When EVIL Messes with a Family of Blue, There’s No Other Choice Than Street Justice. “She Shoots Straight” reviewed! (88 Films / Blu-ray)

“She Shoots Straights” and She Never Misses! On Blu-ray Today!

A widowed mother has four daughters and one son whom all work for the Honk Kong national police, more specifically called the CID, Criminal Investigation Division.  Her only son, Huang Tsung-pao, marries another cop, a promising officer named Mina Kao who is quickly rising up the ranks between her supervisor husband and the superintendent.  One could say the Huang family bleeds a brotherhood and sisterhood of blue, but none of Tsung Pao’s sisters approve of Mina despite her being a colleague in arms with the belief she’s stealing their brother away from them and receiving special treatment and recognition from a flirting superintendent who has eyes for her.  When the investigation team tracks down a dangerous, transgressing gang of Vietnamese refugees planning on robbing a night club at gunpoint, Tsung Pao is tragically killed in the one of the tussles, leaving Tsung-pao’s sisters, wife, and mother to seek revenge-seeking justice before the killers flee the country.

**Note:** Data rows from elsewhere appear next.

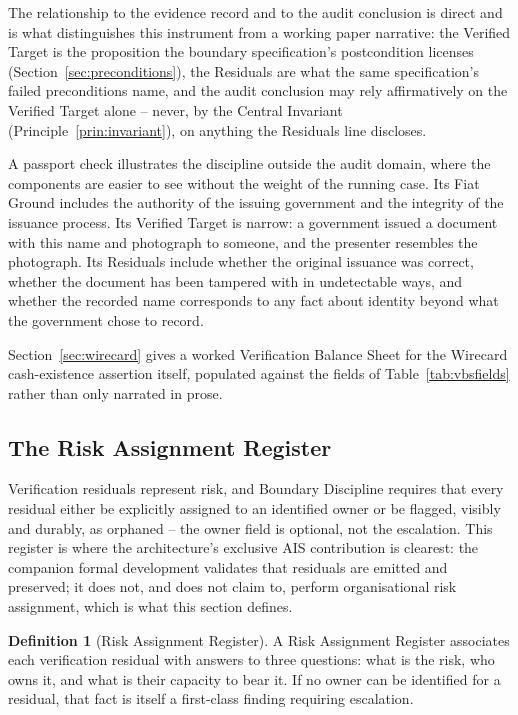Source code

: \documentclass[11pt,a4paper]{article}
\theoremstyle{definition}
\newtheorem{definition}{Definition}[section]
\theoremstyle{remark}
\begin{document}
The relationship to the evidence record and to the audit conclusion is direct and is what distinguishes this instrument from a working paper narrative: the Verified Target is the proposition the boundary specification's postcondition licenses (Section~\ref{sec:preconditions}), the Residuals are what the same specification's failed preconditions name, and the audit conclusion may rely affirmatively on the Verified Target alone -- never, by the Central Invariant (Principle~\ref{prin:invariant}), on anything the Residuals line discloses.

A passport check illustrates the discipline outside the audit domain, where the components are easier to see without the weight of the running case. Its Fiat Ground includes the authority of the issuing government and the integrity of the issuance process. Its Verified Target is narrow: a government issued a document with this name and photograph to someone, and the presenter resembles the photograph. Its Residuals include whether the original issuance was correct, whether the document has been tampered with in undetectable ways, and whether the recorded name corresponds to any fact about identity beyond what the government chose to record.

Section~\ref{sec:wirecard} gives a worked Verification Balance Sheet for the Wirecard cash-existence assertion itself, populated against the fields of Table~\ref{tab:vbsfields} rather than only narrated in prose.

\subsection{The Risk Assignment Register}
\label{sec:rar}

Verification residuals represent risk, and Boundary Discipline requires that every residual either be explicitly assigned to an identified owner or be flagged, visibly and durably, as orphaned -- the owner field is optional, not the escalation. This register is where the architecture's exclusive AIS contribution is clearest: the companion formal development validates that residuals are emitted and preserved; it does not, and does not claim to, perform organisational risk assignment, which is what this section defines.

\begin{definition}[Risk Assignment Register]
\label{def:rar}
A Risk Assignment Register associates each verification residual with answers to three questions: what is the risk, who owns it, and what is their capacity to bear it. If no owner can be identified for a residual, that fact is itself a first-class finding requiring escalation.
\end{definition}
\end{document}
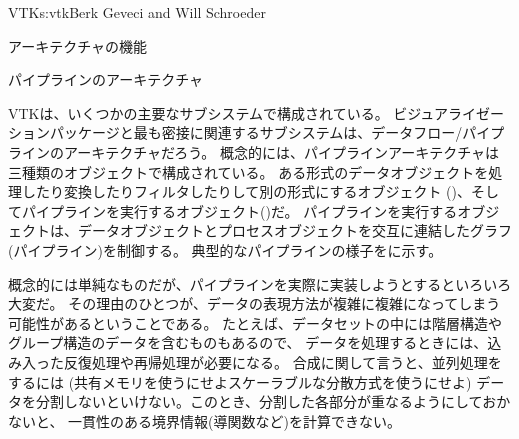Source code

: \begin{aosachapter}{VTK}{s:vtk}{Berk Geveci and Will Schroeder}
\begin{aosasect1}{アーキテクチャの機能}
\begin{aosasect2}{パイプラインのアーキテクチャ}

VTKは、いくつかの主要なサブシステムで構成されている。
ビジュアライゼーションパッケージと最も密接に関連するサブシステムは、データフロー/パイプラインのアーキテクチャだろう。
概念的には、パイプラインアーキテクチャは三種類のオブジェクトで構成されている。
ある形式のデータオブジェクトを処理したり変換したりフィルタしたりして別の形式にするオブジェクト
()、そしてパイプラインを実行するオブジェクト()だ。
パイプラインを実行するオブジェクトは、データオブジェクトとプロセスオブジェクトを交互に連結したグラフ(パイプライン)を制御する。
典型的なパイプラインの様子をに示す。


概念的には単純なものだが、パイプラインを実際に実装しようとするといろいろ大変だ。
その理由のひとつが、データの表現方法が複雑に複雑になってしまう可能性があるということである。
たとえば、データセットの中には階層構造やグループ構造のデータを含むものもあるので、
データを処理するときには、込み入った反復処理や再帰処理が必要になる。
合成に関して言うと、並列処理をするには
(共有メモリを使うにせよスケーラブルな分散方式を使うにせよ)
データを分割しないといけない。このとき、分割した各部分が重なるようにしておかないと、
一貫性のある境界情報(導関数など)を計算できない。


\end{aosasect2}
\end{aosasect1}
\end{aosachapter}
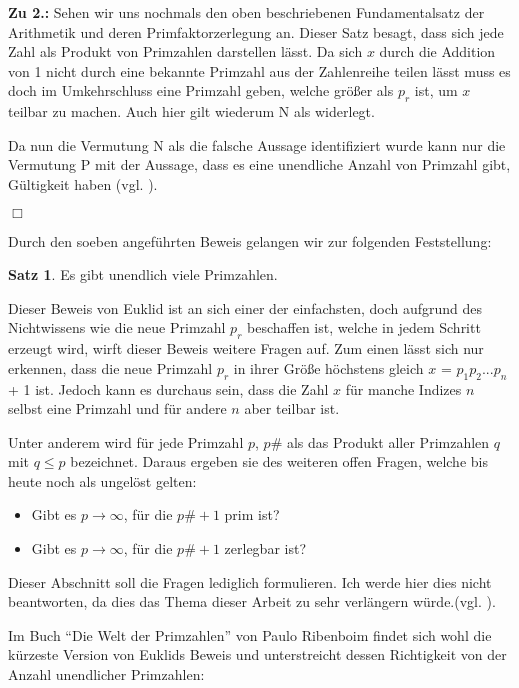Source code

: \documentclass[12pt,a4paper]{article}
\theoremstyle{definition}
\newtheorem{satz}{Satz}[subsection]
\begin{document}
\textbf{Zu 2.:} Sehen wir uns nochmals den oben beschriebenen Fundamentalsatz der Arithmetik und deren Primfaktorzerlegung an.
Dieser Satz besagt, dass sich jede Zahl als Produkt von Primzahlen darstellen lässt.
Da sich $x$ durch die Addition von 1 nicht durch eine bekannte Primzahl aus der Zahlenreihe teilen lässt muss es doch im Umkehrschluss eine Primzahl geben, welche größer als $p_r$ ist, um $x$ teilbar zu machen.
Auch hier gilt wiederum N als widerlegt.

Da nun die Vermutung N als die falsche Aussage identifiziert wurde kann nur die Vermutung P mit der Aussage, dass es eine unendliche Anzahl von Primzahl gibt, Gültigkeit haben (vgl. \cite[3]{Ribenboim2006}).
\begin{flushright}
$\Box$
\end{flushright}

Durch den soeben angeführten Beweis gelangen wir zur folgenden Feststellung:
\begin{satz}Es gibt unendlich viele Primzahlen.\end{satz}

Dieser Beweis von Euklid ist an sich einer der einfachsten, doch aufgrund des Nichtwissens wie die neue Primzahl $p_r$ beschaffen ist, welche in jedem Schritt erzeugt wird, wirft dieser Beweis weitere Fragen auf.
Zum einen lässt sich nur erkennen, dass die neue Primzahl $p_r$ in ihrer Größe höchstens gleich\newline
$x$ = $p_1p_2...p_n$ + 1 ist. Jedoch kann es durchaus sein, dass die Zahl $x$ für manche Indizes $n$ selbst eine Primzahl und für andere $n$ aber teilbar ist.

Unter anderem wird für jede Primzahl $p$, $p\#$ als das Produkt aller Primzahlen $q$ mit $q \leq p$ bezeichnet. 
Daraus ergeben sie des weiteren offen Fragen, welche bis heute noch als ungelöst gelten:
\begin{itemize}
    \item Gibt es $p \to \infty$, für die $p\# +1$ prim ist?
    \item Gibt es $p \to \infty$, für die $p\# +1$ zerlegbar ist?
\end{itemize}
Dieser Abschnitt soll die Fragen lediglich formulieren.
Ich werde hier dies nicht beantworten, da dies das Thema dieser Arbeit zu sehr verlängern würde.(vgl. \cite[4]{Ribenboim2006}).

Im Buch “Die Welt der Primzahlen” von Paulo Ribenboim findet sich wohl die kürzeste Version von Euklids Beweis und unterstreicht dessen Richtigkeit von der Anzahl unendlicher Primzahlen:
\end{document}
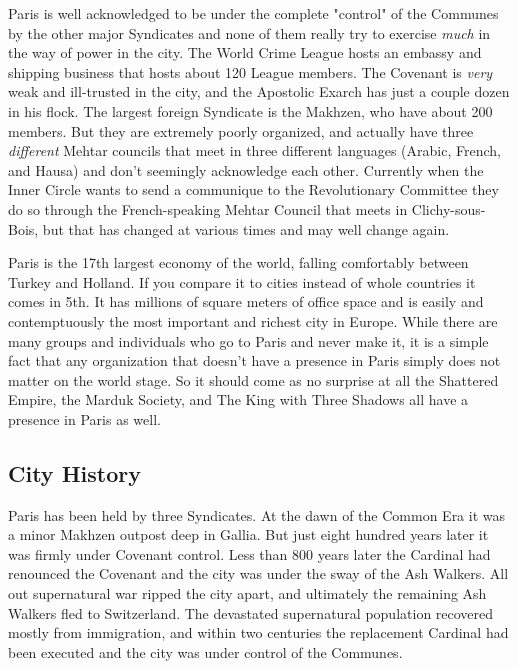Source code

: Paris is well acknowledged to be under the complete "control" of the Communes by the other major Syndicates and none of them really try to exercise \textit{much} in the way of power in the city. The World Crime League hosts an embassy and shipping business that hosts about 120 League members. The Covenant is \textit{very} weak and ill-trusted in the city, and the Apostolic Exarch has just a couple dozen in his flock. The largest foreign Syndicate is the Makhzen, who have about 200 members. But they are extremely poorly organized, and actually have three \textit{different} Mehtar councils that meet in three different languages (Arabic, French, and Hausa) and don't seemingly acknowledge each other. Currently when the Inner Circle wants to send a communique to the Revolutionary Committee they do so through the French-speaking Mehtar Council that meets in Clichy-sous-Bois, but that has changed at various times and may well change again.

Paris is the 17th largest economy of the world, falling comfortably between Turkey and Holland. If you compare it to cities instead of whole countries it comes in 5th. It has millions of square meters of office space and is easily and contemptuously the most important and richest city in Europe. While there are many groups and individuals who go to Paris and never make it, it is a simple fact that any organization that doesn't have a presence in Paris simply does not matter on the world stage. So it should come as no surprise at all the Shattered Empire, the Marduk Society, and The King with Three Shadows all have a presence in Paris as well.

\subsection{City History}

\hspace{\parindent} Paris has been held by three Syndicates. At the dawn of the Common Era it was a minor Makhzen outpost deep in Gallia. But just eight hundred years later it was firmly under Covenant control. Less than 800 years later the Cardinal had renounced the Covenant and the city was under the sway of the Ash Walkers. All out supernatural war ripped the city apart, and ultimately the remaining Ash Walkers fled to Switzerland. The devastated supernatural population recovered mostly from immigration, and within two centuries the replacement Cardinal had been executed and the city was under control of the Communes. 

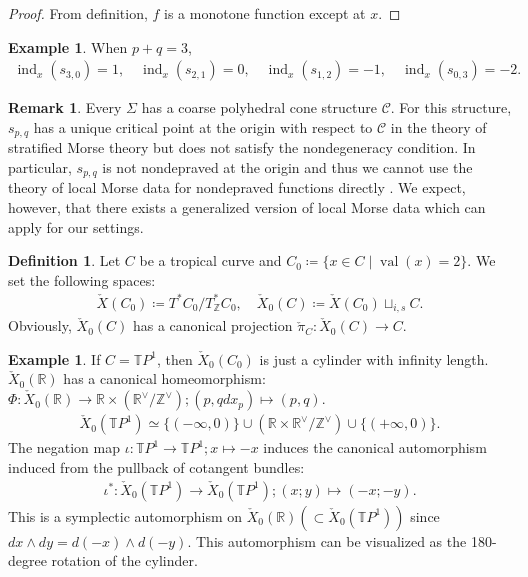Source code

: \documentclass[a4paper,dvipdfmx,reqno,12pt]{amsart}
\theoremstyle{definition}
\newtheorem{definition}[theorem]{Definition}
\newtheorem{example}[theorem]{Example}
\newtheorem{remark}[theorem]{Remark}
\newcommand{\deq}{\coloneqq}
\newcommand{\Z}{\mathbb{Z}}%
\newcommand{\opn}[1]{\operatorname{#1}}
\numberwithin{equation}{section}
\begin{document}
\begin{proof}
From definition, $f$ is a monotone function except 
at $x$.
\end{proof}

\begin{example}
When $p+q=3$, 
\begin{align}
\opn{ind}_x(s_{3,0})=1, \quad 
\opn{ind}_x(s_{2,1})=0, \quad \opn{ind}_x(s_{1,2})=-1, 
\quad \opn{ind}_x(s_{0,3})=-2.
\end{align}
\end{example}

\begin{remark}
\label{remark-nondeprave-curve}
Every $\Sigma$ has a coarse polyhedral cone structure 
$\mathscr{C}$. 
For this structure, $s_{p,q}$ has a unique critical 
point at the origin with respect to 
$\mathscr{C}$ in the theory of stratified 
Morse theory \cite[Part I.2.1]{MR932724}
but does not satisfy the nondegeneracy condition.
In particular, $s_{p,q}$ is not nondepraved 
at the origin \cite[Part I.2.3.]{MR932724} 
and thus we cannot use the theory of local Morse 
data for nondepraved functions directly 
\cite[Part I.3.5.2 Definition]{MR932724}. 
We expect, however, that there exists a 
generalized version of local Morse data 
which can apply for our settings.
\end{remark}

\begin{definition}
\label{definition-continuous-section}
Let $C$ be a tropical curve and 
$C_{0}\deq \{x\in C\mid \opn{val}(x)=2\}$.
We set the following spaces:
\begin{align}
\check{X}(C_0)\deq T^{*}C_0/T^{*}_{\Z}C_0, \quad 
\check{X}_0(C)\deq \check{X}(C_0)\sqcup_{i,s}C.
\end{align}
Obviously, $\check{X}_0(C)$ has a canonical projection
$\check{\pi}_C \colon \check{X}_0(C)\to C$.
\end{definition}

\begin{example}
If $C=\mathbb{T}P^{1}$, then 
$\check{X}_0(C_0)$ is just a 
cylinder with infinity length.
$\check{X}_0(\mathbb{R})$ has a canonical homeomorphism:
$\Phi \colon \check{X}_0(\mathbb{R})\to 
\mathbb{R}\times (\mathbb{R}^{\vee}/\mathbb{Z}^{\vee});
(p,q dx_p)\mapsto (p,q)$.
\begin{align}
\check{X}_0(\mathbb{T}P^{1})\simeq 
\{(-\infty,0)\}\cup(\mathbb{R}\times 
\mathbb{R}^{\vee}/\mathbb{Z}^{\vee})
\cup \{(+\infty,0)\}.
\end{align}
The negation map
$\iota \colon\mathbb{T}P^{1}\to \mathbb{T}P^{1}; x\mapsto -x$
induces the canonical automorphism induced from the pullback of cotangent bundles:
\begin{align}
\iota^{*}\colon \check{X}_0(\mathbb{T}P^{1})
\to \check{X}_0(\mathbb{T}P^{1}); (x;y)\mapsto (-x;-y). 
\end{align}
This is a symplectic automorphism on 
$\check{X}_0(\mathbb{R}) (\subset \check{X}_0(\mathbb{T}P^{1}))$ since 
$dx\wedge dy=d(-x)\wedge d(-y)$.
This automorphism can be visualized as the 180-degree rotation of the 
cylinder.
\end{example}
\end{document}

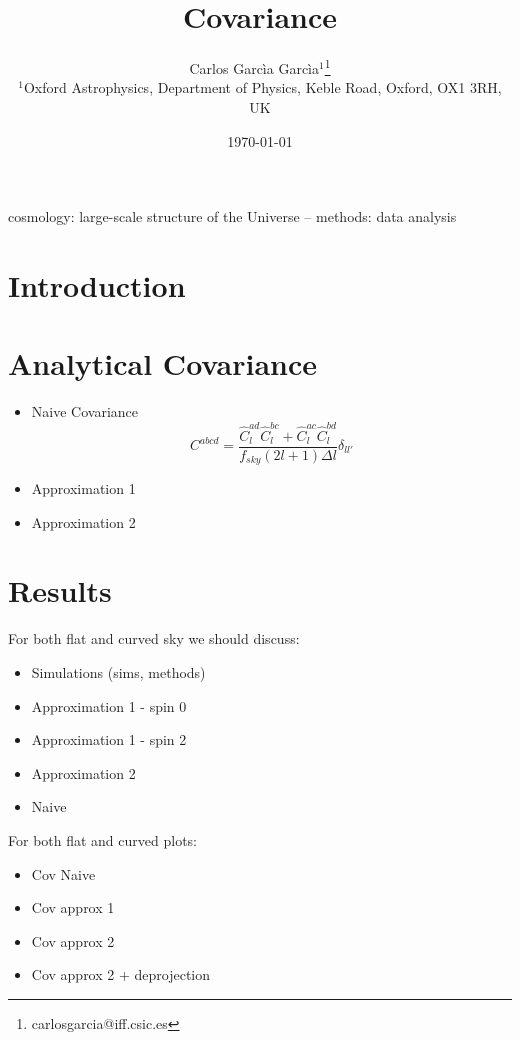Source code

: \documentclass[useAMS,usenatbib]{mn2e}
\title[Covariance]{Covariance}
\author[Carlos Garc\`{i}a Garc\`{i}a]{Carlos Garc\`{i}a Garc\`{i}a$^1$\thanks{carlosgarcia@iff.csic.es}\\
$^{1}$Oxford Astrophysics, Department of Physics, Keble Road, Oxford, OX1 3RH, UK
}
\newcommand{\pcl}[3]{\hat C_{#1}^{#2 #3}}
\begin{document}
  \date{\today}
   
  \maketitle

\begin{abstract}
\end{abstract}

\begin{keywords}
  cosmology: large-scale structure of the Universe -- methods: data analysis
\end{keywords}

\section{Introduction}
    
\section{Analytical Covariance}
\begin{itemize}
\item Naive Covariance
  \begin{equation}
    C^{abcd} = \frac{\pcl{l}ad \pcl{l}bc + \pcl{l}ac \pcl{l}bd}{f_{sky} (2l +
      1) \Delta l} \delta_{ll'}
  \end{equation}
\item Approximation 1
\item Approximation 2
\end{itemize}

\section{Results}
For both flat and curved sky we should discuss:
\begin{itemize}
\item Simulations (sims, methods)
\item Approximation 1 - spin 0
\item Approximation 1 - spin 2
\item Approximation 2
\item Naive
\end{itemize}

For both flat and curved plots:
\begin{itemize}
\item Cov Naive
\item Cov approx 1
\item Cov approx 2
\item Cov approx 2 + deprojection
\end{itemize}
\end{document}
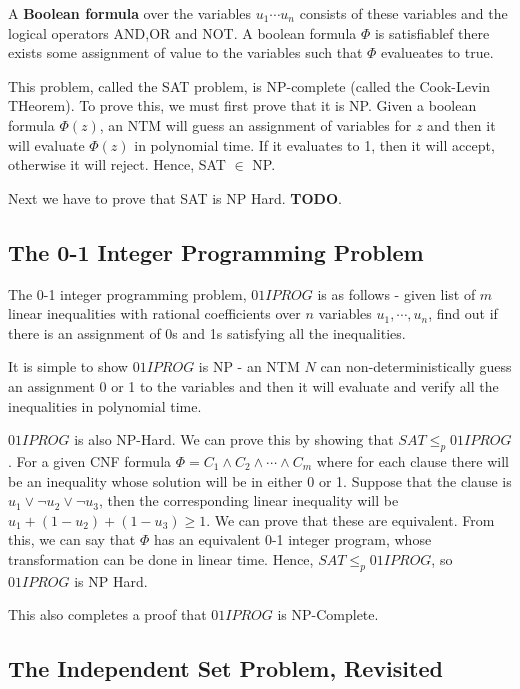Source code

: \documentclass[12pt,letterpaper]{article}
\theoremstyle{definition}
\begin{document}
A \textbf{Boolean formula}  over the variables $u_1 \cdots u_n$ consists of these variables and the logical operators AND,OR and NOT. A boolean formula $\Phi$ is satisfiablef there exists some assignment of value to the variables such that $\Phi$ evalueates to true.

This problem, called the SAT problem, is NP-complete (called the Cook-Levin THeorem). To prove this, we must first prove that it is NP. Given a boolean formula $\Phi(z)$, an NTM will guess an assignment of variables for $z$ and then it will evaluate $\Phi(z)$ in polynomial time. If it evaluates to 1, then it will accept, otherwise it will reject. Hence, SAT $\in$ NP.

Next we have to prove that SAT is NP Hard. \textbf{TODO}.


\subsection{The 0-1 Integer Programming Problem}

The 0-1 integer programming problem, $01IPROG$ is as follows - given  list of $m$ linear inequalities with rational coefficients over $n$ variables $u_1, \cdots, u_n$, find out if there is an assignment of 0s and 1s satisfying all the inequalities.

It is simple to show $01IPROG$ is NP - an NTM $N$ can non-deterministically guess an assignment 0 or 1 to the variables and then it will evaluate and verify all the inequalities in polynomial time.

$01IPROG$ is also NP-Hard. We can prove this by showing that $SAT \leq_p 01IPROG$. For a given CNF formula $\Phi = C_1 \land C_2 \land \cdots \land C_m$ where for each clause there will be an inequality whose solution will be in either 0 or 1. Suppose that the clause is $u_1 \lor \lnot u_2 \lor \lnot u_3$, then the corresponding linear inequality will be $u_1 + (1 - u_2) + (1-u_3) \geq 1$. We can prove that these are equivalent. From this, we can say that $\Phi$ has an equivalent 0-1 integer program, whose transformation can be done in linear time. Hence, $SAT \leq_p 01IPROG$, so $01IPROG$ is NP Hard.

This also completes a proof that $01IPROG$ is NP-Complete.

\subsection{The Independent Set Problem, Revisited}
\end{document}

If you thought female-driven action films weren’t prevalent enough in the 1990s, 皇家女将,aka “She Shoots Straight,” aimed to prove that theory incorrect.  The Hong Kong production by “Yes, Madam!”) director Corey Yuen is nothing but women-in-action in this gun-fu actioner penned by Yuen, Kai-Chi Yuen (“Once Upon a Time in China”) and Barry Wong (“Mr. Vampire,” “Hard Boiled”).  The action dares with high wire acts that are kept grounded in reality but there’s plenty of intense hand-to-hand skirmishes made to be not only appear feasible on screen but awesomely cool while doing it.  Sunt coordinator and filmmaker Sammo Kam-Bo Hung, who we just covered as the stunt coordinator and second unit director in our review of Jean-Claude Van Damme’s “Knock Off,” produces the 1990 released venture to ensure palpable contact fighting with Pui-Wah Chan serving as co-producer and Leonard Ho serving as executive producer under the Sammo Kam-Bo Hung and Leonard Ho studio, Bo Ho Film Company.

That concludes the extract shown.